Prosecutors take the position that if the defense lawyer impeaches the witness with one prior statement, that “opens the door” to the admission of all the other consistent statements the witness may have made at the same time. An experienced criminal defense lawyer will resist the “door opening” assertion by arguing that only statements that are necessary to explain fairly the inconsistent statement should be admitted, and, moreover, that the prosecution must meet the stringent requirements for the admission of a prior consistent statement. That is, the statement must both (1) rebut the improper influence or motive or other reason that allegedly gave rise to the recent fabrication; and (2) have been uttered before the improper influence or motive existed. Impeachment with a prior inconsistent statement does not give rise to an inference of improper influence or motive. It merely suggests that the witness is not to be trusted because he told different stories on different occasions. Refreshing recollection If the witness’s prior inconsistent statement lies in a report authored by another person, such as a police report of what an eyewitness said, the defense lawyer might have to call the police officer to admit the extrinsic evidence of the statement. To avoid this, the defense lawyer can attempt to have the witness adopt the statement by refreshing his recollection with it. Memory may be refreshed with writings authored by a person other than the witness and even by non-writings. Often, the witness will lead the way by expressing his disagreement with the prior statement in words such as, “I don’t remember saying the guy had a beard.” If the witness does not provide this lead, one effective technique is to repeat the answer, rephrased as a statement about memory. For example: A: “I didn’t say the guy had a beard.” Q: “So you don’t remember telling Officer Jones that the robber had a beard?” A: “No.” Q: “Let me show you Officer Jones’ report from that night. Take a look at what I have marked as Defense Exhibit M and read the third paragraph to yourself. Does that refresh your recollection about what you told Officer Jones?” A: “I guess I told him the guy had a beard.” Even if the witness still refuses to admit that he remembers or made the prior statement, by this point, the jury will know that Officer Jones’ report states that the witness said, “Beard.”

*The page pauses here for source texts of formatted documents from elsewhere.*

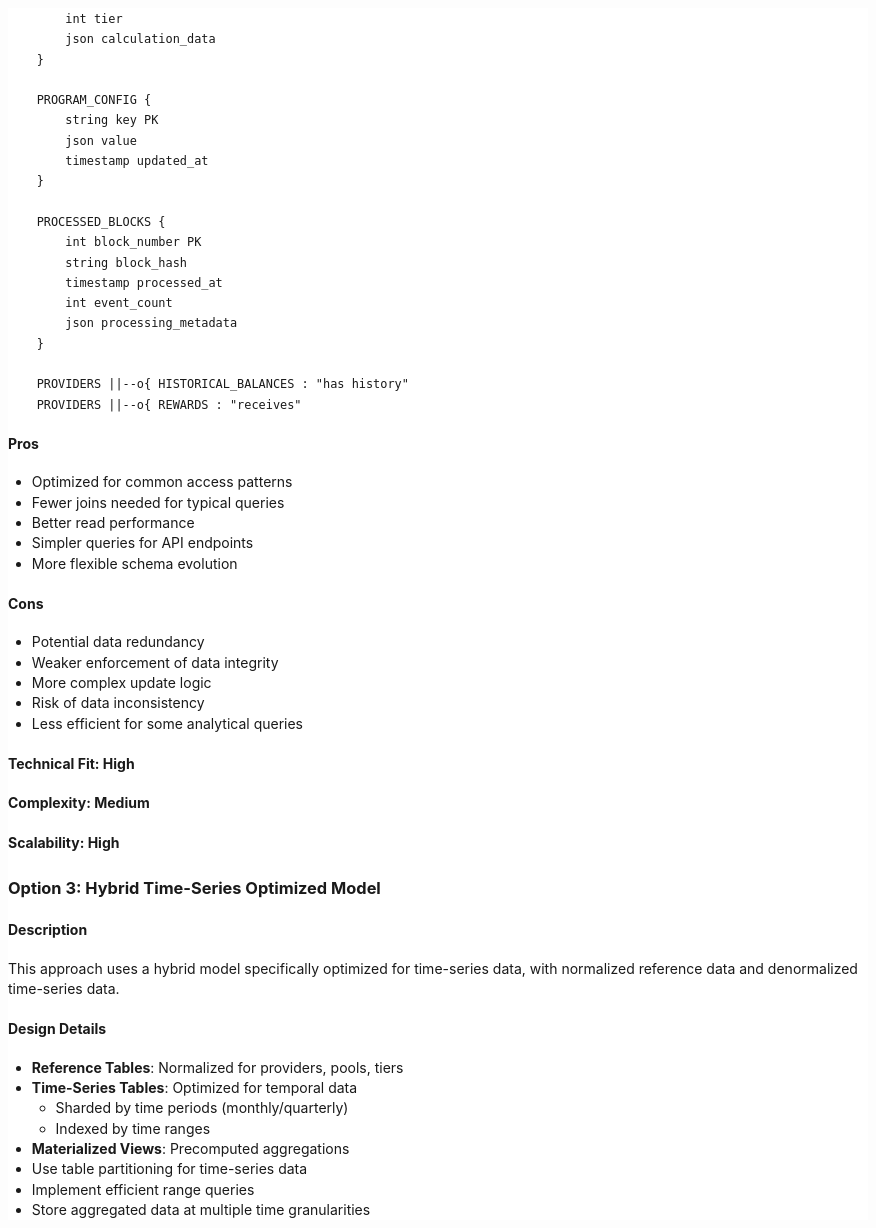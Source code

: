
 ```mermaid
        int tier
        json calculation_data
    }
    
    PROGRAM_CONFIG {
        string key PK
        json value
        timestamp updated_at
    }
    
    PROCESSED_BLOCKS {
        int block_number PK
        string block_hash
        timestamp processed_at
        int event_count
        json processing_metadata
    }
    
    PROVIDERS ||--o{ HISTORICAL_BALANCES : "has history"
    PROVIDERS ||--o{ REWARDS : "receives"
```

#### Pros
- Optimized for common access patterns
- Fewer joins needed for typical queries
- Better read performance
- Simpler queries for API endpoints
- More flexible schema evolution

#### Cons
- Potential data redundancy
- Weaker enforcement of data integrity
- More complex update logic
- Risk of data inconsistency
- Less efficient for some analytical queries

#### Technical Fit: High
#### Complexity: Medium
#### Scalability: High

### Option 3: Hybrid Time-Series Optimized Model

#### Description
This approach uses a hybrid model specifically optimized for time-series data, with normalized reference data and denormalized time-series data.

#### Design Details
- **Reference Tables**: Normalized for providers, pools, tiers
- **Time-Series Tables**: Optimized for temporal data
  - Sharded by time periods (monthly/quarterly)
  - Indexed by time ranges
- **Materialized Views**: Precomputed aggregations
- Use table partitioning for time-series data
- Implement efficient range queries
- Store aggregated data at multiple time granularities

Prior bad acts and criminal convictions

The rules of evidence allow a criminal trial lawyer to impeach a witness with the fact that he has been convicted of a felony or a crime showing dishonesty. Prosecutors usually elicit the fact of convictions during the direct testimony. The aim of cross-examination is to delve into the sordid facts underlying the conviction. The details give the jury a better sense of the witness’s character and dishonesty and also generate more questions likely to cause the witness to squirm. He probably has been well-prepared to admit his conviction, but often will deny or minimize questions about the bad deeds themselves. If the judge forbids inquiry into the underlying facts, a smart criminal defense attorney may argue that the Rules of Evidence also address acts of dishonesty, whether charged or not.